Available data:
* * * *

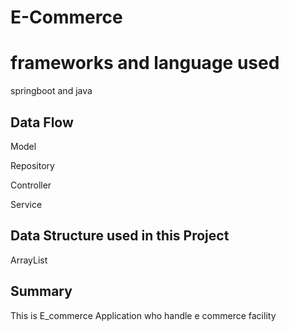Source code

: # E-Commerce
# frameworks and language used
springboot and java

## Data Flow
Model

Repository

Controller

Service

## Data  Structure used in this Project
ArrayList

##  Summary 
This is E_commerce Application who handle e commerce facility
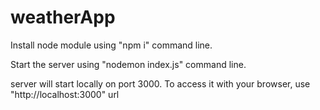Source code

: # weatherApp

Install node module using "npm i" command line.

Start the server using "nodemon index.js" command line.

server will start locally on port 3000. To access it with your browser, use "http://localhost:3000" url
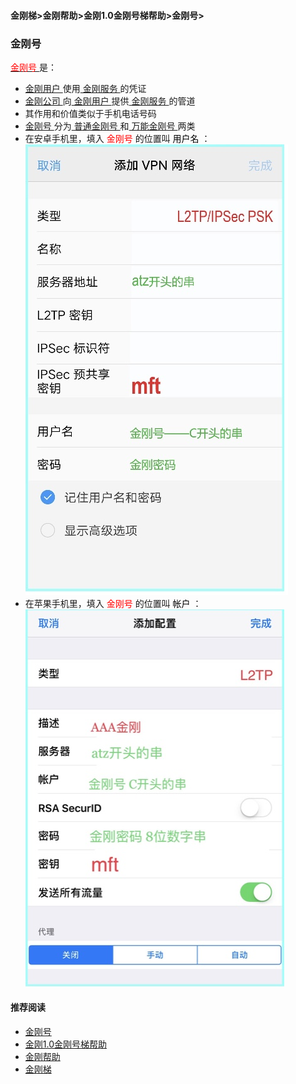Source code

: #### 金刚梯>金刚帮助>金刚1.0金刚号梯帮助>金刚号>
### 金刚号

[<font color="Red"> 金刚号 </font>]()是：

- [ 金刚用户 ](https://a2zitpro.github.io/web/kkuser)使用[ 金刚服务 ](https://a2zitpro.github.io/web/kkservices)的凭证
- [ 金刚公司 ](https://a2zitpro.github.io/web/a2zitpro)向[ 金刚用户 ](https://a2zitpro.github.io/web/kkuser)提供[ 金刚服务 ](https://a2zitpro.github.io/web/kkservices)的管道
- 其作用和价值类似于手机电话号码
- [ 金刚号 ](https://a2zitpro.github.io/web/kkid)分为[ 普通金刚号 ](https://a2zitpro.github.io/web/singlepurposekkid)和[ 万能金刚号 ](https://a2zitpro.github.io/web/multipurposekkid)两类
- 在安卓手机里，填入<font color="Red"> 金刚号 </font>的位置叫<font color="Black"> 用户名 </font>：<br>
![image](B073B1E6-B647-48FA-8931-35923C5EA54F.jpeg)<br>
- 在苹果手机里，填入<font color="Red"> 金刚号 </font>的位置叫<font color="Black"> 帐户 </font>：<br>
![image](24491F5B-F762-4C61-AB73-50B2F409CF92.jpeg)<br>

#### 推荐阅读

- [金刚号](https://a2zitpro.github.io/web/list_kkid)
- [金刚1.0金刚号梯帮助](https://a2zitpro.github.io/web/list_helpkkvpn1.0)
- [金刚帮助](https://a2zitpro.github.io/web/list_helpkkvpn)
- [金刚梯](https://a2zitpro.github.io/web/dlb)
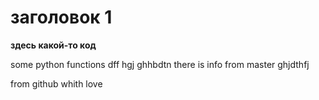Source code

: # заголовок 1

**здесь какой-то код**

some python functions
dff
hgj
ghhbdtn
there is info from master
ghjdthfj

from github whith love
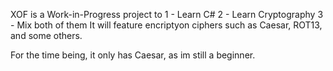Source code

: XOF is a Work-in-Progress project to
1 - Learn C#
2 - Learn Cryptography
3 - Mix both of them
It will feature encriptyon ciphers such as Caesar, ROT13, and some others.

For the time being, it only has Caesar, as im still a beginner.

* * * *

In the entries above, find each line with the word "github" and copy it.

- [ 金刚用户 ](https://a2zitpro.github.io/web/kkuser)使用[ 金刚服务 ](https://a2zitpro.github.io/web/kkservices)的凭证
- [ 金刚公司 ](https://a2zitpro.github.io/web/a2zitpro)向[ 金刚用户 ](https://a2zitpro.github.io/web/kkuser)提供[ 金刚服务 ](https://a2zitpro.github.io/web/kkservices)的管道
- [ 金刚号 ](https://a2zitpro.github.io/web/kkid)分为[ 普通金刚号 ](https://a2zitpro.github.io/web/singlepurposekkid)和[ 万能金刚号 ](https://a2zitpro.github.io/web/multipurposekkid)两类
- [金刚号](https://a2zitpro.github.io/web/list_kkid)
- [金刚1.0金刚号梯帮助](https://a2zitpro.github.io/web/list_helpkkvpn1.0)
- [金刚帮助](https://a2zitpro.github.io/web/list_helpkkvpn)
- [金刚梯](https://a2zitpro.github.io/web/dlb)
from github whith love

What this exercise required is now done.